Es ist berücksichtigt, daß die in dieser TRGS vorgeschlagenen Maßnahmen vom Grundsatz her technisch geeignet sind. Das gesundheitliche Risiko wird durch ihre Anwendung verringert. Das ökologische Risiko ist berücksichtigt worden.

Die in dieser TRGS vorgenommene Klassifizierung "Keine Beurteilung möglich mangels ausreichender Datenlage" soll den Herstellern von Hydrazin-Ersatzstoffen die Chance eröffnen, durch nachträgliche Datengewinnung und Vorlage beim UA VII sowie beim AK "Toxikologie" des AGS ihre Produkte gegebenenfalls in die Kategorie "Als Ersatzstoff geeignet" eingruppieren zu lassen.

Im Einzelfall muß jedoch sorgfältig geprüft werden, welche der vorgeschlagenen Maßnahmen auch im Hinblick auf die betriebsspezifischen Besonderheiten geeignet und zumutbar sind. Eine Unterschreitung von Grenzwerten entbindet nicht von der Prüfung der Einsatzmöglichkeit der in dieser TRGS vorgeschlagenen Maßnahmen. Hinsichtlich des Anwendungsbereiches der Umgangsvorschriften der Gefahrstoffverordnung (GefStoffV) sowie allgemein geltenden Begriffsbestimmungen wird auf die §§ 14 und 15 der GefStoffV hingewiesen.

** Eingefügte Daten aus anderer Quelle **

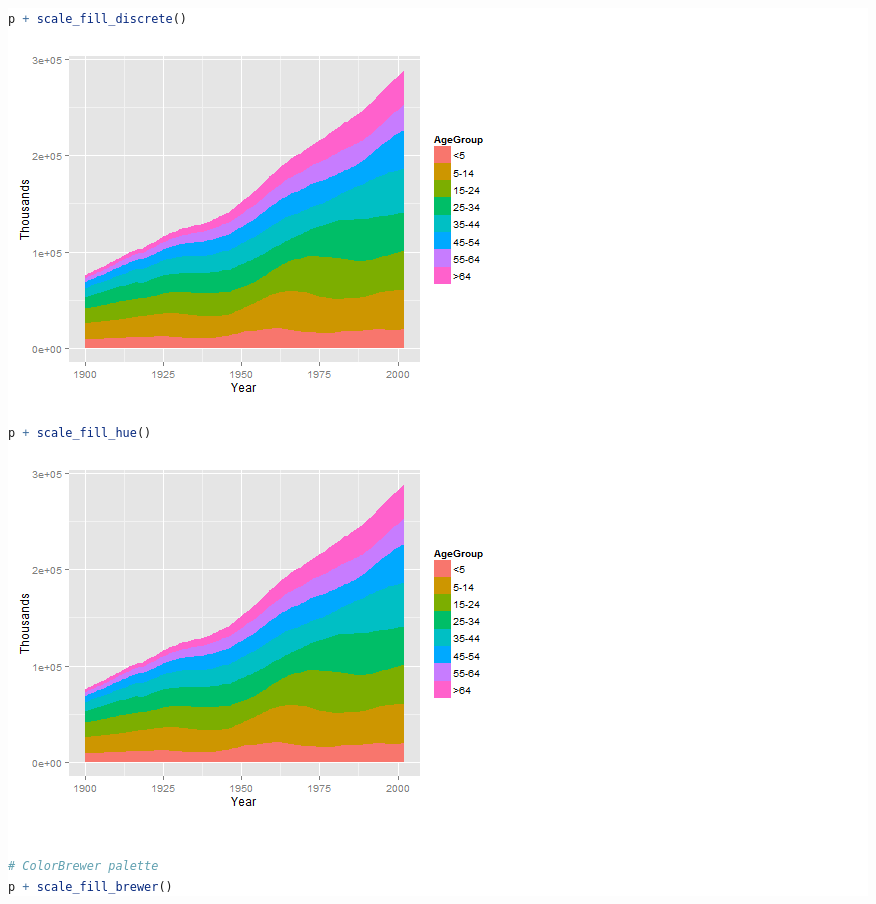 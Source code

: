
 ```r
p + scale_fill_discrete()
```

![plot of chunk unnamed-chunk-3](figure/unnamed-chunk-32.png) 

```r
p + scale_fill_hue()
```

![plot of chunk unnamed-chunk-3](figure/unnamed-chunk-33.png) 

```r

# ColorBrewer palette
p + scale_fill_brewer()
```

Vorschriften des Chemikaliengesetzes und der Verordnung über gefährliche Stoffe (GefStoffV) sind eingearbeitet und kursiv dargestellt.

Inhaltsübersicht (1)Abschnitt
  
Anwendungsbereich1
Begriffsbestimmungen2
Allgemeine Bestimmungen3
Stoffcharakteristik von Hydrazin4
Verwendung von Hydrazin5
Ersatzmaßnahmen6
Besondere Maßnahmen nach § 19 GefStoffV7
  
Toxikologische Bewertung der Ersatzstoffe für Hydrazin durch den Arbeitskreis "Toxikologie" des AGSAnlage 1
LiteraturAnhang 1
(1) Red. Anm.:
Nach der Bekanntmachung des BMWA vom 31. Dezember 2004 - IIIB3-35122 zur Anwendung der TRGS vor dem Hintergrund der neuen Gefahrstoffverordnung (BArbBl. 1/2005, S. 45) gilt:
"Die neue Gefahrstoffverordnung ist am 1.1.2005 in Kraft getreten. Es wird darauf hingewiesen, dass die Verordnung keine Übergangsbestimmungen für das technische Regelwerk (TRGS) enthält, da diesem nach § 8 Abs. l der Verordnung zukünftig eine andere rechtliche Bedeutung zukommt. Der neu zu berufende Ausschuss für Gefahrstoffe hat die Aufgabe festzustellen, welche der bisherigen TRGS - ggf. nach redaktioneller Anpassung - auch nach der neuen Verordnung weitergelten können und welche einer inhaltlichen Überarbeitung bedürfen. Die bisherigen technischen Regeln können jedoch auch künftig als Auslegungs- und Anwendungshilfe für die neue Verordnung herangezogen werden. Dabei ist jedoch zu beachten, dass die noch nicht überarbeiteten Technischen Regeln nicht im Widerspruch zu der neuen Verordnung stehen dürfen. Dies ist beispielsweise bei den bisherigen Festlegungen zur Auslöseschwelle oder zu den TRK-Werten gegeben. In solchen Fällen sind die entsprechenden Festlegungen im technischen Regelwerk als gegenstandslos zu betrachten."
(1) Red. Anm.:
Die Inhaltsübersicht wurde redaktionell angepasst.